__Exercise goal__. Lines to restate from the data below: from the one containing "Include relevant features" to the one containing "Optimize hyperparameters for", both included. Give them again exactly, and only them.

[Source records]

.....

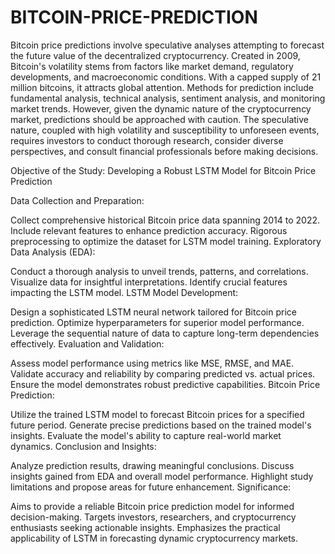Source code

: # BITCOIN-PRICE-PREDICTION
Bitcoin price predictions involve speculative analyses attempting to forecast the future value of the decentralized cryptocurrency. Created in 2009, Bitcoin's volatility stems from factors like market demand, regulatory developments, and macroeconomic conditions. With a capped supply of 21 million bitcoins, it attracts global attention. Methods for prediction include fundamental analysis, technical analysis, sentiment analysis, and monitoring market trends. However, given the dynamic nature of the cryptocurrency market, predictions should be approached with caution. The speculative nature, coupled with high volatility and susceptibility to unforeseen events, requires investors to conduct thorough research, consider diverse perspectives, and consult financial professionals before making decisions.

Objective of the Study: Developing a Robust LSTM Model for Bitcoin Price Prediction

Data Collection and Preparation:

Collect comprehensive historical Bitcoin price data spanning 2014 to 2022.
Include relevant features to enhance prediction accuracy.
Rigorous preprocessing to optimize the dataset for LSTM model training.
Exploratory Data Analysis (EDA):

Conduct a thorough analysis to unveil trends, patterns, and correlations.
Visualize data for insightful interpretations.
Identify crucial features impacting the LSTM model.
LSTM Model Development:

Design a sophisticated LSTM neural network tailored for Bitcoin price prediction.
Optimize hyperparameters for superior model performance.
Leverage the sequential nature of data to capture long-term dependencies effectively.
Evaluation and Validation:

Assess model performance using metrics like MSE, RMSE, and MAE.
Validate accuracy and reliability by comparing predicted vs. actual prices.
Ensure the model demonstrates robust predictive capabilities.
Bitcoin Price Prediction:

Utilize the trained LSTM model to forecast Bitcoin prices for a specified future period.
Generate precise predictions based on the trained model's insights.
Evaluate the model's ability to capture real-world market dynamics.
Conclusion and Insights:

Analyze prediction results, drawing meaningful conclusions.
Discuss insights gained from EDA and overall model performance.
Highlight study limitations and propose areas for future enhancement.
Significance:

Aims to provide a reliable Bitcoin price prediction model for informed decision-making.
Targets investors, researchers, and cryptocurrency enthusiasts seeking actionable insights.
Emphasizes the practical applicability of LSTM in forecasting dynamic cryptocurrency markets.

.....

__Task response__.
Include relevant features to enhance prediction accuracy.
Rigorous preprocessing to optimize the dataset for LSTM model training.
Exploratory Data Analysis (EDA):

Conduct a thorough analysis to unveil trends, patterns, and correlations.
Visualize data for insightful interpretations.
Identify crucial features impacting the LSTM model.
LSTM Model Development:

Design a sophisticated LSTM neural network tailored for Bitcoin price prediction.
Optimize hyperparameters for superior model performance.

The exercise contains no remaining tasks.